Week 10: Clustering Flashcards
Clustering
A method of grouping samples based on how similar they are to each other.
K-Means Clustering
A method of clustering where samples are grouped based on the closest centroid. Centroids are recalculated after each iteration by averaging the coordinates of all samples assigned to the centroid.
Fuzzy K-means Clustering
A method assigning a probability of each sample belonging to each centroid.

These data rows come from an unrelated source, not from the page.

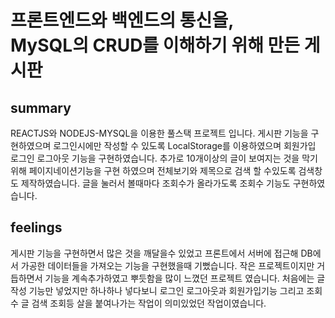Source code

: # 프론트엔드와 백엔드의 통신을, <br/> MySQL의 CRUD를 이해하기 위해 만든 게시판

## summary
REACTJS와 NODEJS-MYSQL을 이용한 풀스택 프로젝트 입니다. 게시판 기능을 구현하였으며 로그인시에만 작성할 수 있도록
          LocalStorage를 이용하였으며 회원가입 로그인 로그아웃 기능을 구현하였습니다. 추가로 10개이상의 글이 보여지는 것을 막기위해
          페이지네이션기능을 구현 하였으며 전체보기와 제목으로 검색 할 수있도록 검색창도 제작하였습니다. 글을 눌러서 볼때마다 조회수가
          올라가도록 조회수 기능도 구현하였습니다.
          
## feelings
게시판 기능을 구현하면서 많은 것을 깨달을수 있었고 프론트에서 서버에 접근해 DB에서 가공한 데이터들을
          가져오는 기능을 구현했을때 기뻤습니다. 작은 프로젝트이지만 거듭하면서 기능을 계속추가하였고 뿌듯함을 많이 느꼈던 프로젝트 였습니다.
          처음에는 글작성 기능만 넣었지만 하나하나 넣다보니 로그인 로그아웃과 회원가입기능 그리고 조회수 글 검색 조회등 살을 붙여나가는
          작업이 의미있었던 작업이였습니다.
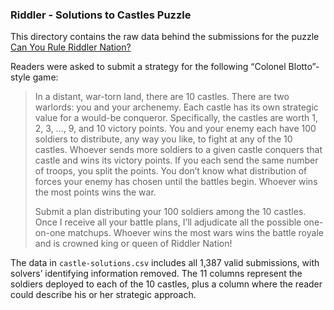 ### Riddler - Solutions to Castles Puzzle

This directory contains the raw data behind the submissions for the puzzle [Can You Rule Riddler Nation?](https://fivethirtyeight.com/features/can-you-rule-riddler-nation/)

Readers were asked to submit a strategy for the following “Colonel Blotto”-style game:

> In a distant, war-torn land, there are 10 castles. There are two warlords: you and your archenemy. Each castle has its own strategic value for a would-be conqueror. Specifically, the castles are worth 1, 2, 3, …, 9, and 10 victory points. You and your enemy each have 100 soldiers to distribute, any way you like, to fight at any of the 10 castles. Whoever sends more soldiers to a given castle conquers that castle and wins its victory points. If you each send the same number of troops, you split the points. You don’t know what distribution of forces your enemy has chosen until the battles begin. Whoever wins the most points wins the war. 
>
> Submit a plan distributing your 100 soldiers among the 10 castles. Once I receive all your battle plans, I’ll adjudicate all the possible one-on-one matchups. Whoever wins the most wars wins the battle royale and is crowned king or queen of Riddler Nation!

The data in `castle-solutions.csv` includes all 1,387 valid submissions, with solvers’ identifying information removed. The 11 columns represent the soldiers deployed to each of the 10 castles, plus a column where the reader could describe his or her strategic approach.

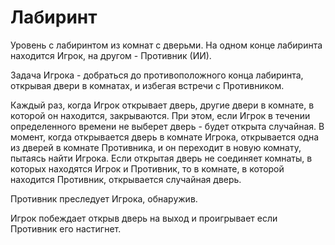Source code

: # Лабиринт

Уровень с лабиринтом из комнат с дверьми. На одном конце лабиринта находится Игрок, на другом - Противник (ИИ). 

Задача Игрока - добраться до противоположного конца лабиринта, открывая двери в комнатах, и избегая встречи с Противником. 

Каждый раз, когда Игрок открывает дверь, другие двери в комнате, в которой он находится, закрываются. При этом, если Игрок в течении определенного времени не выберет дверь - будет открыта случайная. В момент, когда открывается дверь в комнате Игрока, открывается одна из дверей в комнате Противника, и он переходит в новую комнату, пытаясь найти Игрока. Если открытая дверь не соединяет комнаты, в которых находятся Игрок и Противник, то в комнате, в которой находится Противник, открывается случайная дверь. 

Противник преследует Игрока, обнаружив. 

Игрок побеждает открыв дверь на выход и проигрывает если Противник его настигнет.
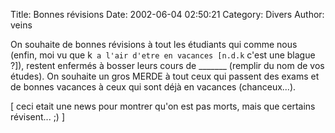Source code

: Title: Bonnes révisions
Date: 2002-06-04 02:50:21
Category: Divers
Author: veins

On souhaite de bonnes révisions à tout les étudiants qui comme nous (enfin, moi vu que k` a l'air d'etre en vacances [n.d.k` c'est une blague ?]), restent enfermés à bosser leurs cours de _______ (remplir du nom de vos études).
On souhaite un gros MERDE à tout ceux qui passent des exams et de bonnes vacances à ceux qui sont déjà en vacances (chanceux...).

[ ceci etait une news pour montrer qu'on est pas morts, mais que certains révisent... ;) ]
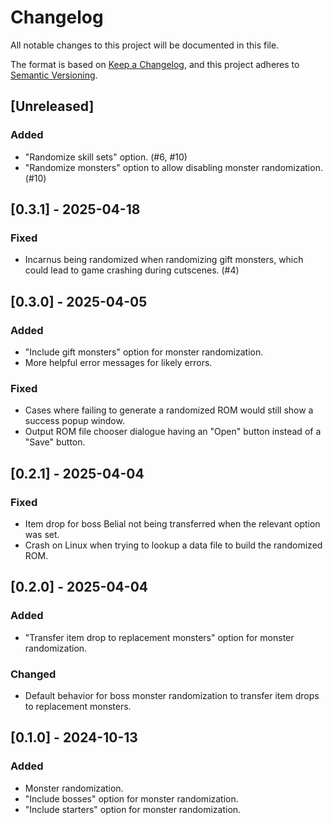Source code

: # Changelog

All notable changes to this project will be documented in this file.

The format is based on [Keep a Changelog](https://keepachangelog.com/en/1.1.0/),
and this project adheres to [Semantic Versioning](https://semver.org/spec/v2.0.0.html).

## [Unreleased]

### Added

- "Randomize skill sets" option. (#6, #10)
- "Randomize monsters" option to allow disabling monster randomization. (#10)

## [0.3.1] - 2025-04-18

### Fixed

- Incarnus being randomized when randomizing gift monsters, which could lead to game crashing during cutscenes. (#4)

## [0.3.0] - 2025-04-05

### Added

- "Include gift monsters" option for monster randomization.
- More helpful error messages for likely errors.

### Fixed

- Cases where failing to generate a randomized ROM would still show a success popup window.
- Output ROM file chooser dialogue having an "Open" button instead of a "Save" button.

## [0.2.1] - 2025-04-04

### Fixed

- Item drop for boss Belial not being transferred when the relevant option was set.
- Crash on Linux when trying to lookup a data file to build the randomized ROM.

## [0.2.0] - 2025-04-04

### Added

- "Transfer item drop to replacement monsters" option for monster randomization.

### Changed

- Default behavior for boss monster randomization to transfer item drops to replacement monsters.

## [0.1.0] - 2024-10-13

### Added

- Monster randomization.
- "Include bosses" option for monster randomization.
- "Include starters" option for monster randomization.
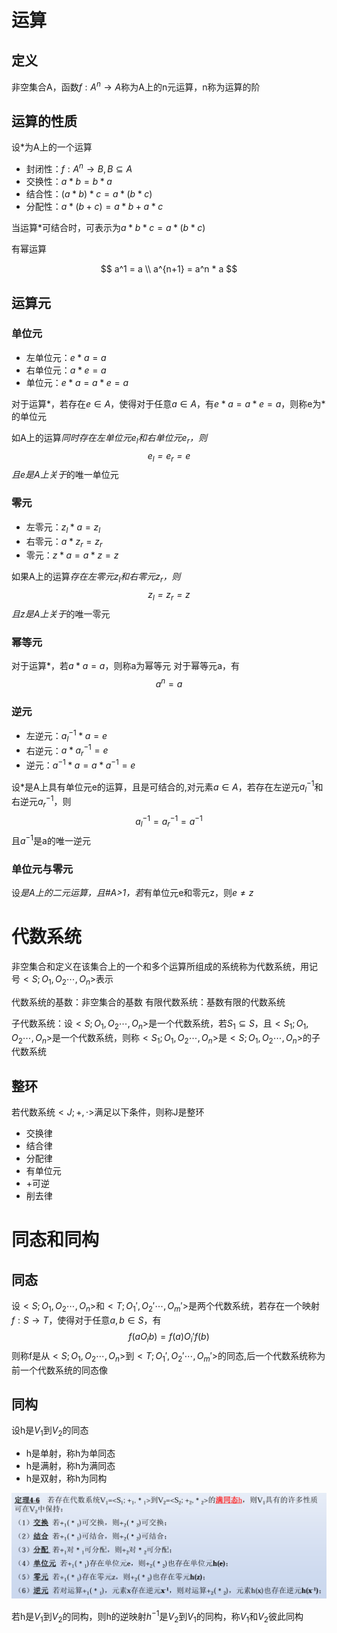# 运算

## 定义

非空集合A，函数$f:A^n \rightarrow A$称为A上的n元运算，n称为运算的阶

## 运算的性质

设*为A上的一个运算

- 封闭性：$f:A^n \rightarrow B,B \subseteq A$
- 交换性：$a*b=b*a$
- 结合性：$(a*b)*c=a*(b*c)$
- 分配性：$a*(b+c)=a*b+a*c$

当运算*可结合时，可表示为$a*b*c=a*(b*c)$

有幂运算

$$
a^1 = a \\
a^{n+1} = a^n * a
$$

## 运算元

### 单位元

- 左单位元：$e*a=a$
- 右单位元：$a*e=a$
- 单位元：$e*a=a*e=a$

对于运算*，若存在$e \in A$，使得对于任意$a \in A$，有$e*a=a*e=a$，则称e为*的单位元

如A上的运算*同时存在左单位元$e_l$和右单位元$e_r$，则
$$
e_l=e_r = e
$$
且e是A上关于*的唯一单位元

### 零元

- 左零元：$z_l*a=z_l$
- 右零元：$a*z_r=z_r$
- 零元：$z*a=a*z=z$

如果A上的运算*存在左零元$z_l$和右零元$z_r$，则
$$
z_l=z_r=z
$$
且z是A上关于*的唯一零元

### 幂等元

对于运算*，若$a*a=a$，则称a为幂等元
对于幂等元a，有
$$
a^n = a
$$

### 逆元

- 左逆元：$a_l^{-1}*a =e$
- 右逆元：$a*a_r^{-1}=e$
- 逆元：$a^{-1}*a=a*a^{-1}=e$

设*是A上具有单位元e的运算，且是可结合的,对元素$a \in A$，若存在左逆元$a_l^{-1}$和右逆元$a_r^{-1}$，则
$$
a_l^{-1}=a_r^{-1}=a^{-1}
$$
且$a^{-1}$是a的唯一逆元

### 单位元与零元

设*是A上的二元运算，且#A>1，若*有单位元e和零元z，则$e \not = z$

# 代数系统

非空集合和定义在该集合上的一个和多个运算所组成的系统称为代数系统，用记号$<S;O_1,O_2 \cdots,O_n>$表示

代数系统的基数：非空集合的基数
有限代数系统：基数有限的代数系统

子代数系统：设$<S;O_1,O_2 \cdots,O_n>$是一个代数系统，若$S_1 \subseteq S$，且$<S_1;O_1,O_2 \cdots,O_n>$是一个代数系统，则称$<S_1;O_1,O_2 \cdots,O_n>$是$<S;O_1,O_2 \cdots,O_n>$的子代数系统

## 整环

若代数系统$<J;+,\cdot>$满足以下条件，则称J是整环
- 交换律
- 结合律
- 分配律
- 有单位元
- +可逆
- 削去律

# 同态和同构

## 同态

设$<S;O_1,O_2 \cdots,O_n>$和$<T;O_1',O_2' \cdots,O_m'>$是两个代数系统，若存在一个映射$f:S \rightarrow T$，使得对于任意$a,b \in S$，有
$$
f(a O_i b) = f(a) O_i' f(b)
$$
则称f是从$<S;O_1,O_2 \cdots,O_n>$到$<T;O_1',O_2' \cdots,O_m'>$的同态,后一个代数系统称为前一个代数系统的同态像

## 同构

设h是$V_1$到$V_2$的同态
- h是单射，称h为单同态
- h是满射，称h为满同态
- h是双射，称h为同构

![alt text](image.png)

若h是$V_1$到$V_2$的同构，则h的逆映射$h^{-1}$是$V_2$到$V_1$的同构，称$V_1$和$V_2$彼此同构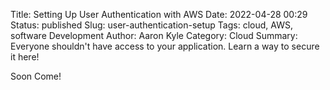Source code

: Title: Setting Up User Authentication with AWS
Date: 2022-04-28 00:29
Status: published
Slug: user-authentication-setup
Tags: cloud, AWS, software Development
Author: Aaron Kyle
Category: Cloud
Summary: Everyone shouldn't have access to your application. Learn a way to secure it here!

Soon Come!

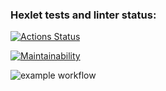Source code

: ### Hexlet tests and linter status:
[![Actions Status](https://github.com/Vlamale/frontend-project-lvl1/workflows/hexlet-check/badge.svg)](https://github.com/Vlamale/frontend-project-lvl1/actions)

[![Maintainability](https://api.codeclimate.com/v1/badges/a99a88d28ad37a79dbf6/maintainability)](https://codeclimate.com/github/codeclimate/codeclimate/maintainability)

![example workflow](https://github.com/Vlamale/frontend-project-lvl1/actions/workflows/eslint-check/badge.svg?branch=main)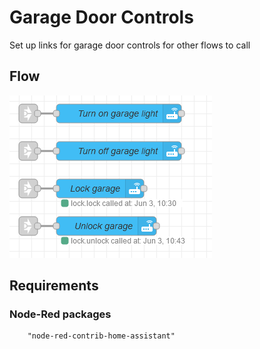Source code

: # Garage Door Controls

Set up links for garage door controls for other flows to call

## Flow

![Example image](./doorcontrol.png)


## Requirements

### Node-Red packages

        "node-red-contrib-home-assistant"

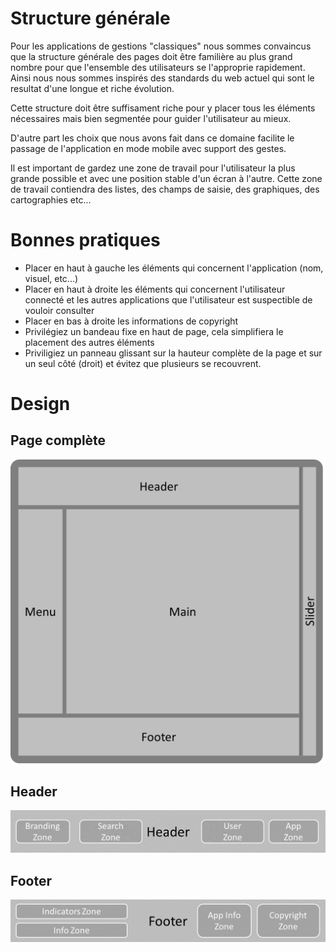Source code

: # Structure générale

Pour les applications de gestions "classiques" nous sommes convaincus que la structure générale des pages doit être familière au plus grand nombre pour que l'ensemble des utilisateurs se l'approprie rapidement.
Ainsi nous nous sommes inspirés des standards du web actuel qui sont le resultat d'une longue et riche évolution.

Cette structure doit être suffisament riche pour y placer tous les éléments nécessaires mais bien segmentée pour guider l'utilisateur au mieux.

D'autre part les choix que nous avons fait dans ce domaine facilite le passage de l'application en mode mobile avec support des gestes.

Il est important de gardez une zone de travail pour l'utilisateur la plus grande possible et avec une position stable d'un écran à l'autre. Cette zone de travail contiendra des listes, des champs de saisie, des graphiques, des cartographies etc...

# Bonnes pratiques

- Placer en haut à gauche les éléments qui concernent l'application (nom, visuel, etc...)
- Placer en haut à droite les éléments qui concernent l'utilisateur connecté et les autres applications que l'utilisateur est suspectible de vouloir consulter
- Placer en bas à droite les informations de copyright
- Privilégiez un bandeau fixe en haut de page, cela simplifiera le placement des autres éléments
- Priviligiez un panneau glissant sur la hauteur complète de la page et sur un seul côté (droit) et évitez que plusieurs se recouvrent.

# Design

## Page complète

![](./images/ds_page_structure.png) 

## Header

![](./images/ds_header.png) 

## Footer

![](./images/ds_footer.png)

Centroids and probabilities are updated in each iteration.
Iterative Clustering
A subset of clustering that focuses on local optimisation over global optimisation.
Basic Iterative Min-Squared-Error Clustering
It’s a type of iterative clustering that’s essentially K-means clustering done sequential for each sample.
Hierarchical Clustering
A type of clustering where the samples are split into subclusters that have a hierarchy.
Agglomerative Hierarchical Clustering
A type of hierarchical clustering that begins with each sample in its own cluster. Clusters are merged together until only one cluster remains.
Competitive Learning
Similar to K-means, except it’s done sequentially and only the assigned centroid is updated each step.
Basic-leader-follower Clustering
It’s done sequentially, with the first sample being the first centroid. If the distance to the centroid with within a threshold, the centroid is kept and updated. If the distance isn’t within the threshold, a new centroid is created with the current sample.